What’s going on here?

As usual: First try to find what’s happening on your own. I’ll wait…
OK, let me show you what I have found so far.

The first thing to notice is this rather obscure part of the Erlang documentation:

A list comprehension:

[Expr(E) || E <- List]

is basically translated to a local function:

'lc^0'([E|Tail], Expr) ->
    [Expr(E)|'lc^0'(Tail, Expr)];
'lc^0'([], _Expr) -> [].

Although it’s not exactly the root cause of the behavior seen above, it looks like a promising starting point. My hypothesis is that the code that translates LCs into functions has some particularities on how it treats function applications in generators or filters. Let’s see if we can prove that…

Compiling a File

As we saw above, different things happen when the code is on a file or evaluated on a shell. Let’s first check how list comprehensions are translated when a module is compiled from a file.

In this case, x:c(). fails with case_clause, whilex:d(). and x:e(nothing) just return an empty list. Adding to the weirdness, Erlang even produces warnings for d/0 but not for c/0(see below).

The trick to understand what’s going on is to check how code looks like in core bsm, to do that we compile the module like this:

$ erlc +dcbsm x.erl
x.erl:6: Warning: no clause will ever match
x.erl:6: Warning: the guard for this clause evaluates to 'false'

Despite the warnings, that command generated the following file.

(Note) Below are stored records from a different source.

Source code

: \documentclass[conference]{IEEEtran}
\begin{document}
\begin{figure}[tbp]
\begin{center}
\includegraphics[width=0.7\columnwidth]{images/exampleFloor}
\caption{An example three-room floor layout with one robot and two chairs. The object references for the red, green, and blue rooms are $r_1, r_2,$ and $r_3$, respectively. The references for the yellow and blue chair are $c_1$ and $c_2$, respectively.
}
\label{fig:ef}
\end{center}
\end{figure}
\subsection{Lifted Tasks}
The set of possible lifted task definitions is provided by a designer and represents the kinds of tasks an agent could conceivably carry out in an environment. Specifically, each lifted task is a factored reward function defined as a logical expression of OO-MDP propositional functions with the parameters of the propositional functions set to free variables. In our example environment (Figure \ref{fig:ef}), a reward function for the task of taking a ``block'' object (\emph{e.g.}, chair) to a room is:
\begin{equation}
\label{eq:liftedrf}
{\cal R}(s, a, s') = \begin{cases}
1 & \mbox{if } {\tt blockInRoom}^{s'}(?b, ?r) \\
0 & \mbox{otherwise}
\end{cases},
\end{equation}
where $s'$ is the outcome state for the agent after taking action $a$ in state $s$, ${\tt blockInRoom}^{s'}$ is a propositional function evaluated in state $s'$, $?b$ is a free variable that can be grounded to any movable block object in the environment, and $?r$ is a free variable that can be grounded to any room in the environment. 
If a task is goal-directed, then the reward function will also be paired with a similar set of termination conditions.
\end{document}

If we translate the important functions to something more Erlang-y, we get:

d() -> [].

In this case, the compiler is smart enough to know that the LC will always result in an empty list (hence the warnings above) and so the compiled code is just that: a function that returns [].

e(X) ->
  case '<>' of
    '<>' when X =:= true -> ['x'];
    '<>' -> []
  end.

…or…

e(X) ->
  if X =:= true -> ['x']
   ; true -> []
  end.

In other words, Erlang is transforming the LC in a simple case/if so that if X is true it returns a list with one element, otherwise it returns an empty list. More or less what we expected considering what we already knew so far.

c() ->
  case id(nothing) of
    true -> ['x'];
    false -> []
    % Generated code has another clause but that clause is the one
    % added to case statements without catch-all clauses.
  end.

In this case Erlang compiler uses pattern-matching directly on the result of the function application instead of using guards. And it explicitly matches on boolean values. Why? I don’t know. Second clause could’ve been a catch-all clause, to be consistent with the guard behavior.

Evaluating Expressions in the Shell

As we’ve seen a while back, the shell doesn’t compile expressions like the compiler. It evaluates them through erl_eval:expr(…).

With the same procedure we used previously, we’ll try to see how the expressions to be evaluated look like in our case. To achieve that, we put the expression in an anonymous function and use erlang:fun_info/1 on it.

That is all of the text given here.